Romano P E
Department of Ophthalmology, University of Florida College of Medicine, Gainesville 32610-0284.
Arch Ophthalmol. 1989 Jun;107(6):824-6. doi: 10.1001/archopht.1989.01070010846026.
It is often clinically important, but also often difficult, to make a definitive morphologic diagnosis of optic nerve hypoplasia in a young child. If, however, one can obtain a photograph of the fundus, including the optic disc, one can make a simple measurement of the horizontal diameter of the optic disc and make this diagnosis. To determine if the horizontal diameter of the optic disc on a 35-mm photographic transparency could be used to separate patients with optic nerve hypoplasia from normal individuals, I measured directly on the transparency the horizontal diameter of the optic disc image taken by a standard 30 degrees field fundus camera with X2.5 magnification in a series of 55 normal eyes, and in 16 eyes with clinically confirmed optic nerve hypoplasia.
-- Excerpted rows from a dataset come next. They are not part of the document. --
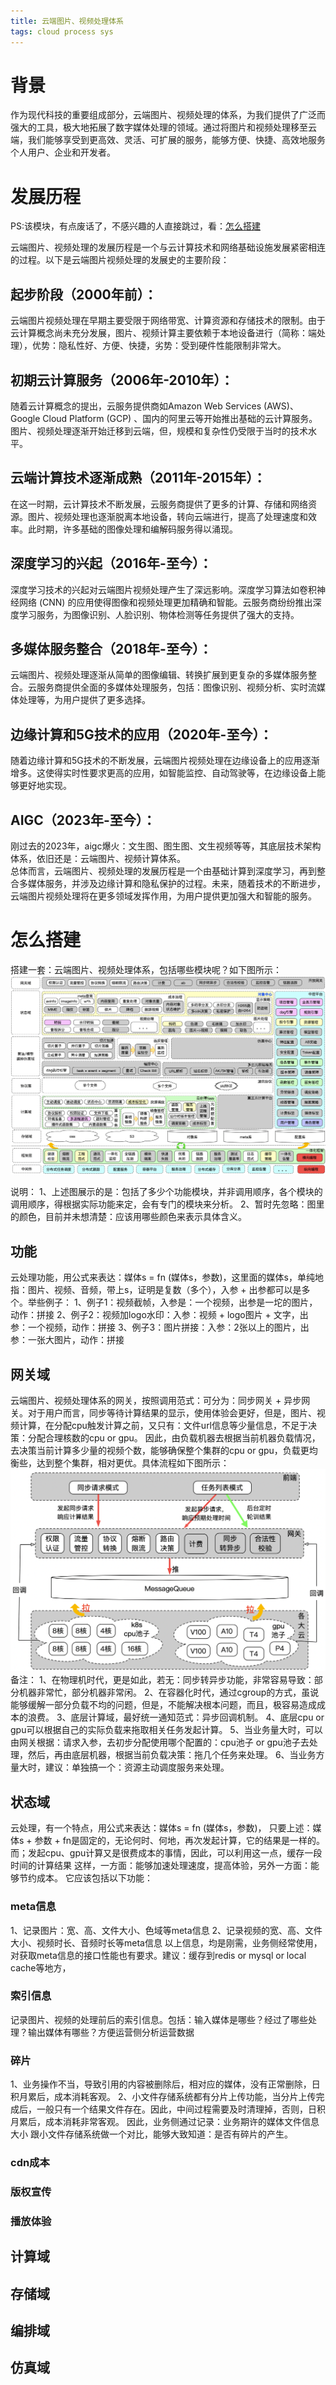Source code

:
 ```yaml
---
title: 云端图片、视频处理体系
tags: cloud process sys
---
```


# 背景

作为现代科技的重要组成部分，云端图片、视频处理的体系，为我们提供了广泛而强大的工具，极大地拓展了数字媒体处理的领域。通过将图片和视频处理移至云端，我们能够享受到更高效、灵活、可扩展的服务，能够方便、快捷、高效地服务个人用户、企业和开发者。

# 发展历程
PS:该模块，有点废话了，不感兴趣的人直接跳过，看：[怎么搭建](#怎么搭建)

云端图片、视频处理的发展历程是一个与云计算技术和网络基础设施发展紧密相连的过程。以下是云端图片视频处理的发展史的主要阶段：

## **起步阶段（2000年前）：**

云端图片视频处理在早期主要受限于网络带宽、计算资源和存储技术的限制。由于云计算概念尚未充分发展，图片、视频计算主要依赖于本地设备进行（简称：端处理），优势：隐私性好、方便、快捷，劣势：受到硬件性能限制非常大。

## **初期云计算服务（2006年-2010年）：**

随着云计算概念的提出，云服务提供商如Amazon Web Services (AWS)、Google Cloud Platform (GCP)
、国内的阿里云等开始推出基础的云计算服务。图片、视频处理逐渐开始迁移到云端，但，规模和复杂性仍受限于当时的技术水平。

## **云端计算技术逐渐成熟（2011年-2015年）：**

在这一时期，云计算技术不断发展，云服务商提供了更多的计算、存储和网络资源。图片、视频处理也逐渐脱离本地设备，转向云端进行，提高了处理速度和效率。此时期，许多基础的图像处理和编解码服务得以涌现。

## **深度学习的兴起（2016年-至今）：**

深度学习技术的兴起对云端图片视频处理产生了深远影响。深度学习算法如卷积神经网络 (CNN)
的应用使得图像和视频处理更加精确和智能。云服务商纷纷推出深度学习服务，为图像识别、人脸识别、物体检测等任务提供了强大的支持。

## **多媒体服务整合（2018年-至今）：**

云端图片、视频处理逐渐从简单的图像编辑、转换扩展到更复杂的多媒体服务整合。云服务商提供全面的多媒体处理服务，包括：图像识别、视频分析、实时流媒体处理等，为用户提供了更多选择。

## **边缘计算和5G技术的应用（2020年-至今）：**

随着边缘计算和5G技术的不断发展，云端图片视频处理在边缘设备上的应用逐渐增多。这使得实时性要求更高的应用，如智能监控、自动驾驶等，在边缘设备上能够更好地实现。

## **AIGC（2023年-至今）：**

刚过去的2023年，aigc爆火：文生图、图生图、文生视频等等，其底层技术架构体系，依旧还是：云端图片、视频计算体系。<br>
总体而言，云端图片、视频处理的发展历程是一个由基础计算到深度学习，再到整合多媒体服务，并涉及边缘计算和隐私保护的过程。未来，随着技术的不断进步，云端图片视频处理将在更多领域发挥作用，为用户提供更加强大和智能的服务。

# 怎么搭建

搭建一套：云端图片、视频处理体系，包括哪些模块呢？如下图所示：
![](/images/cps_4.png)

说明：
1、上述图展示的是：包括了多少个功能模块，并非调用顺序，各个模块的调用顺序，得根据实际功能来定，会有专门的模块来分析。
2、暂时先忽略：图里的颜色，目前并未想清楚：应该用哪些颜色来表示具体含义。

## 功能
云处理功能，用公式来表达：媒体s = fn (媒体s，参数)，这里面的媒体s，单纯地指：图片、视频、音频，带上s，证明是复数（多个），入参 + 出参都可以是多个。举些例子：
1、例子1：视频截帧，入参是：一个视频，出参是一坨的图片，动作：拼接
2、例子2：视频加logo水印：入参：视频 + logo图片 + 文字，出参：一个视频，动作：拼接
3、例子3：图片拼接：入参：2张以上的图片，出参：一张大图片，动作：拼接

## 网关域
云端图片、视频处理体系的网关，按照调用范式：可分为：同步网关 + 异步网关。对于用户而言，同步等待计算结果的显示，使用体验会更好，但是，图片、视频计算，在分配cpu触发计算之前，又只有：文件url信息等少量信息，不足于决策：分配合理核数的cpu or gpu。
因此，由负载机器去根据当前机器负载情况，去决策当前计算多少量的视频个数，能够确保整个集群的cpu or gpu，负载更均衡些，达到整个集群，相对更优。具体流程如下图所示：
![](/images/sync_2_async.png)
备注：
1、在物理机时代，更是如此，若无：同步转异步功能，非常容易导致：部分机器非常忙，部分机器非常闲。
2、在容器化时代，通过cgroup的方式，虽说能够缓解一部分负载不均的问题，但是，不能解决根本问题，而且，极容易造成成本的浪费。
3、底层计算域，最好统一通知范式：异步回调机制。
4、底层cpu or gpu可以根据自己的实际负载来拖取相关任务发起计算。
5、当业务量大时，可以由网关根据：请求入参，去初步分配使用哪个配置的：cpu池子 or gpu池子去处理，然后，再由底层机器，根据当前负载决策：拖几个任务来处理。
6、当业务方量大时，建议：单独搞一个：资源主动调度服务来处理。

## 状态域
云处理，有一个特点，用公式来表达：媒体s = fn (媒体s，参数)，
只要上述：媒体s + 参数 + fn是固定的，无论何时、何地，再次发起计算，它的结果是一样的。而；发起cpu、gpu计算又是很费成本的事情，因此，可以利用这一点，缓存一段时间的计算结果
这样，一方面：能够加速处理速度，提高体验，另外一方面：能够节约成本。
它应该包括以下功能：

### meta信息
1、记录图片：宽、高、文件大小、色域等meta信息
2、记录视频的宽、高、文件大小、视频时长、音频时长等meta信息
以上信息，均是刚需，业务侧经常使用，对获取meta信息的接口性能也有要求。建议：缓存到redis or mysql or local cache等地方，

### 索引信息
记录图片、视频的处理前后的索引信息。包括：输入媒体是哪些？经过了哪些处理？输出媒体有哪些？方便运营侧分析运营数据

### 碎片
1、业务操作不当，导致引用的内容被删除后，相对应的媒体，没有正常删除，日积月累后，成本消耗客观。
2、小文件存储系统都有分片上传功能，当分片上传完成后，一般只有一个结果文件存在。因此，中间过程需要及时清理掉，否则，日积月累后，成本消耗非常客观。
因此，业务侧通过记录：业务期许的媒体文件信息大小 跟小文件存储系统做一个对比，能够大致知道：是否有碎片的产生。

### cdn成本

### 版权宣传

### 播放体验

## 计算域

## 存储域

## 编排域

## 仿真域



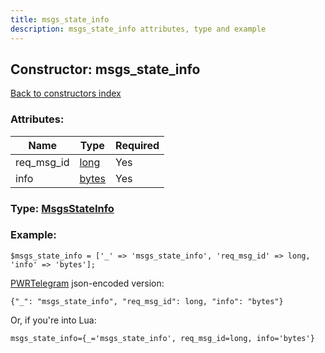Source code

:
 ```yaml
---
title: msgs_state_info
description: msgs_state_info attributes, type and example
---
```

## Constructor: msgs\_state\_info  
[Back to constructors index](index.md)



### Attributes:

| Name     |    Type       | Required |
|----------|---------------|----------|
|req\_msg\_id|[long](../types/long.md) | Yes|
|info|[bytes](../types/bytes.md) | Yes|



### Type: [MsgsStateInfo](../types/MsgsStateInfo.md)


### Example:

```
$msgs_state_info = ['_' => 'msgs_state_info', 'req_msg_id' => long, 'info' => 'bytes'];
```  

[PWRTelegram](https://pwrtelegram.xyz) json-encoded version:

```
{"_": "msgs_state_info", "req_msg_id": long, "info": "bytes"}
```


Or, if you're into Lua:  


```
msgs_state_info={_='msgs_state_info', req_msg_id=long, info='bytes'}

```


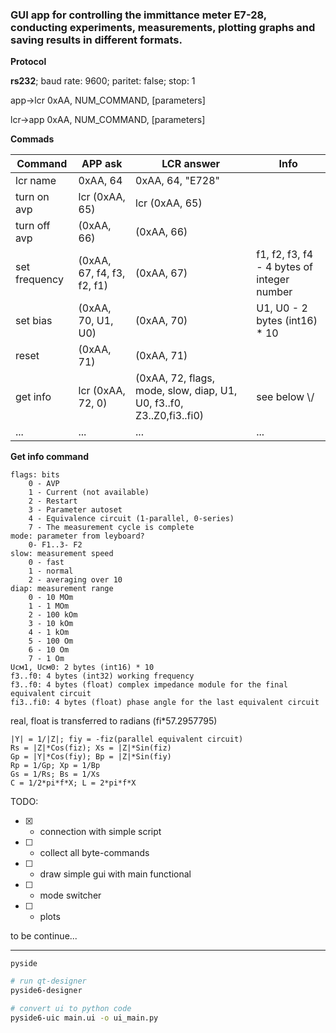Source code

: ### GUI app for controlling the immittance meter E7-28, conducting experiments, measurements, plotting graphs and saving results in different formats.

**Protocol**

**rs232**;  baud rate: 9600; paritet: false; stop: 1

app->lcr 0xAA, NUM_COMMAND, [parameters]

lcr->app 0xAA, NUM_COMMAND, [parameters]

**Commads**

| Command | APP ask | LCR answer | Info|
|---------|---------|------------|--|
| lcr name| 0xAA, 64    | 0xAA, 64, "E728"     |
| turn on avp | lcr (0xAA, 65)     | lcr (0xAA, 65)      |
| turn off avp | (0xAA, 66)    | (0xAA, 66)     |
| set frequency | (0xAA, 67, f4, f3, f2, f1)    | (0xAA, 67)      |f1, f2, f3, f4 - 4 bytes of integer number |
| set bias | (0xAA, 70, U1, U0)    |  (0xAA, 70)     | U1, U0 - 2 bytes (int16) * 10|
| reset | (0xAA, 71)    | (0xAA, 71)     ||
| get info | lcr (0xAA, 72, 0)    | (0xAA, 72, flags, mode, slow, diap, U1, U0, f3..f0, Z3..Z0,fi3..fi0)     | see below \\/|
| ... | ...    | ...     | ... |


**Get info command**

    flags: bits
        0 - AVP
        1 - Current (not available)
        2 - Restart
        3 - Parameter autoset
        4 - Equivalence circuit (1-parallel, 0-series)
        7 - The measurement cycle is complete
    mode: parameter from leyboard?
        0- F1..3- F2
    slow: measurement speed
        0 - fast
        1 - normal
        2 - averaging over 10
    diap: measurement range
        0 - 10 MOm
        1 - 1 MOm
        2 - 100 kOm
        3 - 10 kOm
        4 - 1 kOm
        5 - 100 Om
        6 - 10 Om
        7 - 1 Om
    Uсм1, Uсм0: 2 bytes (int16) * 10
    f3..f0: 4 bytes (int32) working frequency
    f3..f0: 4 bytes (float) complex impedance module for the final equivalent circuit
    fi3..fi0: 4 bytes (float) phase angle for the last equivalent circuit
real, float is transferred to radians (fi*57.2957795)

    |Y| = 1/|Z|; fiy = -fiz(parallel equivalent circuit)
    Rs = |Z|*Cos(fiz); Xs = |Z|*Sin(fiz)
    Gp = |Y|*Cos(fiy); Bp = |Z|*Sin(fiy)
    Rp = 1/Gp; Xp = 1/Bp
    Gs = 1/Rs; Bs = 1/Xs
    C = 1/2*pi*f*X; L = 2*pi*f*X

TODO:
- [x] - connection with simple script
- [ ] - collect all byte-commands
- [ ] - draw simple gui with main functional
- [ ] - mode switcher
- [ ] - plots

to be continue...

--------

`pyside`

```bash
# run qt-designer
pyside6-designer
```

```bash
# convert ui to python code
pyside6-uic main.ui -o ui_main.py
```
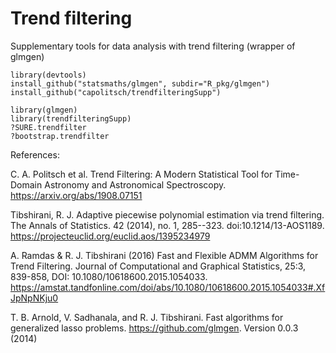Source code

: # Trend filtering
Supplementary tools for data analysis with trend filtering (wrapper of glmgen)

```
library(devtools)
install_github("statsmaths/glmgen", subdir="R_pkg/glmgen")
install_github("capolitsch/trendfilteringSupp")

library(glmgen)
library(trendfilteringSupp)
?SURE.trendfilter
?bootstrap.trendfilter
```

References:

C. A. Politsch et al. Trend Filtering: A Modern Statistical Tool for Time-Domain Astronomy 
and Astronomical Spectroscopy. https://arxiv.org/abs/1908.07151

Tibshirani, R. J. Adaptive piecewise polynomial estimation via trend filtering. 
The Annals of Statistics. 42 (2014), no. 1, 285--323. doi:10.1214/13-AOS1189. 
https://projecteuclid.org/euclid.aos/1395234979

A. Ramdas & R. J. Tibshirani (2016) Fast and Flexible ADMM Algorithms for Trend Filtering.
Journal of Computational and Graphical Statistics, 25:3, 839-858, DOI: 10.1080/10618600.2015.1054033.
https://amstat.tandfonline.com/doi/abs/10.1080/10618600.2015.1054033#.XfJpNpNKju0

T. B. Arnold, V. Sadhanala, and R. J. Tibshirani. Fast algorithms for generalized lasso problems.
https://github.com/glmgen. Version 0.0.3 (2014)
For the normal series of eyes, the mean optic disc horizontal image diameter was 3.88 mm, with a range of 3.44 to 4.70 mm. For the series of eyes with optic nerve hypoplasia, the mean horizontal diameter was 2.64 mm, with a range of 1.80 to 3.27 mm. There was no overlap between the normal control series and the pathologic series. In subjects with no major ametropia (less than 2.5 diopters of spherical or cylindrical refractive error), a 3.4-mm horizontal diameter optic disc image on a 35-mm transparency can be used as a clinical guide or dividing line for the diagnosis of optic nerve hypoplasia, larger nerves being considered normal and smaller nerves being considered hypoplastic.